Opinion

Maine GOP health reform a huge success

By Rep. Kenneth Fredette
(R-Newport)

    One of Maine’s most overlooked news stories this year was the incredible thing that happened to our health insurance market. After several quarters of steady improvement, numbers released by the state’s Bureau of Insurance showed enormous improvements in the premiums for health insurance offered by employers.

    The figures reflect the 2011 passage of a health reform law in Maine that allowed insurers to charge young, healthy people less; allowed consumers to buy across state lines; allowed small groups to band together for better coverage; and more. The law, PL 90, was passed by Republican lawmakers who then held the majority in the state legislature and signed by Governor Paul LePage. Several Democratic senators signed on as well.
    The latest figures on PL 90 from the Bureau of Insurance are astonishing. As a result of the law, about eight times as many small groups are seeing rate decreases. Those seeing rate increases are seeing much smaller ones. Before PL 90, roughly 40 percent of small groups were seeing their premiums rise by more than 20 percent upon renewal. Now, only one-quarter as many are seeing similar premium spikes.

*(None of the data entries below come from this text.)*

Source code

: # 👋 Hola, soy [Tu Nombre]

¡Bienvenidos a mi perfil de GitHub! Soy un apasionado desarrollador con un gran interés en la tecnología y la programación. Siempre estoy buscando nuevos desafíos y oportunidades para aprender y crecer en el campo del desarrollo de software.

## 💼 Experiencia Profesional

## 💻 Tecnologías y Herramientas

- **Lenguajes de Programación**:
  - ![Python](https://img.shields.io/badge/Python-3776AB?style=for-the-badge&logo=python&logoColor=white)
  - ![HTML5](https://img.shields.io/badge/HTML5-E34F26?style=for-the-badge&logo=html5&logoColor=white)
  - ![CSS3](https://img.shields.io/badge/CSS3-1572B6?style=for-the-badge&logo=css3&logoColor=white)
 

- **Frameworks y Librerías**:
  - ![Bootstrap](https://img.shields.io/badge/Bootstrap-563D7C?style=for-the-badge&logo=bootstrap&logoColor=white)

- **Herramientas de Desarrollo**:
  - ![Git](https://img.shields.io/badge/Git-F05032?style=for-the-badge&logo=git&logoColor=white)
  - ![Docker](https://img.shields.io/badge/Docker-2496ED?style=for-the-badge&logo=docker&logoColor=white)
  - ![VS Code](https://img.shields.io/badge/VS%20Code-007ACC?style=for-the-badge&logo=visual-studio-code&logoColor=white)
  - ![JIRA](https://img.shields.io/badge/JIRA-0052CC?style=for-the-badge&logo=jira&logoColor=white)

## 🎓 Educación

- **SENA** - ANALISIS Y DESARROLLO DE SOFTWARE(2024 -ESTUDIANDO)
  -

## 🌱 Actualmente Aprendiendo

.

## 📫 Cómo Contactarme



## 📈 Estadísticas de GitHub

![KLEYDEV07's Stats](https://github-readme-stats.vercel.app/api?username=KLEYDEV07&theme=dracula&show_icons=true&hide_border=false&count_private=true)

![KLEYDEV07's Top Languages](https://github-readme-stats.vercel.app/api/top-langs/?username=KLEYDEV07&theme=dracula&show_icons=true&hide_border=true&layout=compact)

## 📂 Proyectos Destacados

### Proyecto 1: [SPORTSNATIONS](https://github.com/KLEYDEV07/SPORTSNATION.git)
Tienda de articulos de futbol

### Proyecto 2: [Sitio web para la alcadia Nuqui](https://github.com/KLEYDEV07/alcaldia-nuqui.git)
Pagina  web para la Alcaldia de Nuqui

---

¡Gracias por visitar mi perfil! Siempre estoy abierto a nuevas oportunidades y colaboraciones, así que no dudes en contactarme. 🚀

    The good news has reached the individual market as well, enabling Anthem to offer $2,000 deductible plans to 30-34 year-olds for $254 per month instead of $691. Adult couples in their forties with children are paying about half what they were. A 25-29 year old can get a high deductible plan for $116 per month instead of $333.

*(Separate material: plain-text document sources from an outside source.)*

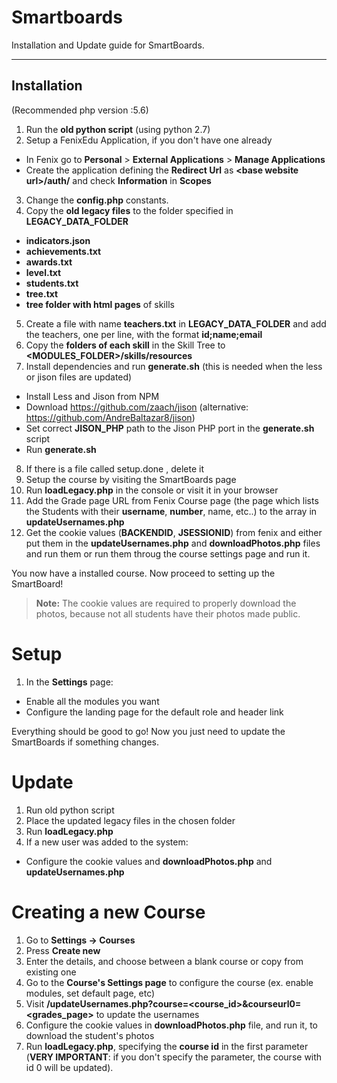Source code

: Smartboards
=

Installation and Update guide for SmartBoards.

---

Installation
-

(Recommended php version :5.6)

1. Run the **old python script** (using python 2.7)
2. Setup a FenixEdu Application, if you don't have one already
  - In Fenix go to **Personal** &gt; **External Applications** &gt; **Manage Applications**
  - Create the application defining the **Redirect Url** as **&lt;base website url&gt;/auth/** and check **Information** in **Scopes**
3. Change the **config.php** constants.
4. Copy the **old legacy files** to the folder specified in **LEGACY&lowbar;DATA&lowbar;FOLDER**
  - **indicators.json**
  - **achievements.txt**
  - **awards.txt**
  - **level.txt**
  - **students.txt**
  - **tree.txt**
  - **tree folder with html pages** of skills
5. Create a file with name **teachers.txt** in **LEGACY&lowbar;DATA&lowbar;FOLDER** and add the teachers, one per line, with the format **id;name;email**
6. Copy the **folders of each skill** in the Skill Tree to **&lt;MODULES&lowbar;FOLDER&gt;/skills/resources**
7. Install dependencies and run **generate.sh** (this is needed when the less or jison files are updated)
  - Install Less and Jison from NPM
  - Download https://github.com/zaach/jison (alternative: https://github.com/AndreBaltazar8/jison)
  - Set correct **JISON_PHP** path to the Jison PHP port in the **generate.sh** script
  - Run **generate.sh**
8. If there is a file called setup.done , delete it
9. Setup the course by visiting the SmartBoards page
10. Run **loadLegacy.php** in the console or visit it in your browser
11. Add the Grade page URL from Fenix Course page (the page which lists the Students with their **username**, **number**, name, etc..) to the array in **updateUsernames.php** 
12. Get the cookie values (**BACKENDID**, **JSESSIONID**) from fenix and either put them in the **updateUsernames.php** and **downloadPhotos.php** files and run them or run them throug the course settings page
and run it.

You now have a installed course. Now proceed to setting up the SmartBoard!

> **Note:** The cookie values are required to properly download the photos, because not all students have their photos made public.

Setup
=

1. In the **Settings** page:
  - Enable all the modules you want
  - Configure the landing page for the default role and header link

Everything should be good to go! Now you just need to update the SmartBoards if something changes.

Update
=

1. Run old python script
2. Place the updated legacy files in the chosen folder
3. Run **loadLegacy.php**
4. If a new user was added to the system:
  - Configure the cookie values and **downloadPhotos.php** and **updateUsernames.php**

Creating a new Course
=

1. Go to **Settings -> Courses**
2. Press **Create new**
3. Enter the details, and choose between a blank course or copy from existing one
4. Go to the **Course's Settings page** to configure the course (ex. enable modules, set default page, etc)
5. Visit **/updateUsernames.php?course=&lt;course_id&gt;&courseurl0=&lt;grades_page&gt;** to update the usernames
6. Configure the cookie values in **downloadPhotos.php** file, and run it, to download the student's photos
7. Run **loadLegacy.php**, specifying the **course id** in the first parameter (**VERY IMPORTANT**: if you don't specify the parameter, the course with id 0 will be updated).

    However, these are the last pure numbers we’ll ever see on the landmark health insurance reform law passed by Maine Republicans in 2011. Beginning on New Year’s Day 2014, ObamaCare kicked in with full force.

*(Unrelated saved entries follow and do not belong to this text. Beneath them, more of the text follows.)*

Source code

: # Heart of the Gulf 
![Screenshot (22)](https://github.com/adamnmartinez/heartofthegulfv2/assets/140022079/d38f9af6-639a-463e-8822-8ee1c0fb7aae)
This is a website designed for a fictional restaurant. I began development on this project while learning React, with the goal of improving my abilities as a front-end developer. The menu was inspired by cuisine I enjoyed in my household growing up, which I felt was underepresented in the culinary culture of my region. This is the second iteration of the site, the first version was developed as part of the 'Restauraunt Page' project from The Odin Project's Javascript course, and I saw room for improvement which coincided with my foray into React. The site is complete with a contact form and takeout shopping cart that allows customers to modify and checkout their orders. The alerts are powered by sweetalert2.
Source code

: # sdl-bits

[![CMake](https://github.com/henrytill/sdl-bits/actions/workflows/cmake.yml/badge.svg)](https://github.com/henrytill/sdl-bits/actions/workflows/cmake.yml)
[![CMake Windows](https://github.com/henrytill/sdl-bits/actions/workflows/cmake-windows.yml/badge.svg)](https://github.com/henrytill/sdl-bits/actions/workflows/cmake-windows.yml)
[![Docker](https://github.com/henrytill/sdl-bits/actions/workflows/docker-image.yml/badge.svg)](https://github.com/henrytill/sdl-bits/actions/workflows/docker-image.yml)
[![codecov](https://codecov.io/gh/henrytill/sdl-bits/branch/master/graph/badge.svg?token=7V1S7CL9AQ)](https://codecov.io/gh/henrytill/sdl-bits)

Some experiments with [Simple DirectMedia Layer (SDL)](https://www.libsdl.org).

    Businesses know that the last quarter of 2013 was their last chance to avoid the ObamaCare train wreck. That’s why we saw a 35 percent spike in the number of small groups renewing plans before the New Year.
    Maine Democrats have centered their health care policy on ObamaCare’s medical welfare expansion. For a lesson on why this is misguided, one need only look to past expansions of Medicaid in our state that left us with massive debts, budget shortfalls, and no improvements to physical health outcomes or reduced emergency room usage.
    This latest expansion proposal would cover not Maine’s neediest elderly, disabled, or child patients, but about 70,000 able-bodied young adults for whom Medicaid was never designed in the first place. It would cost the state $75 million per year and climbing over the long term.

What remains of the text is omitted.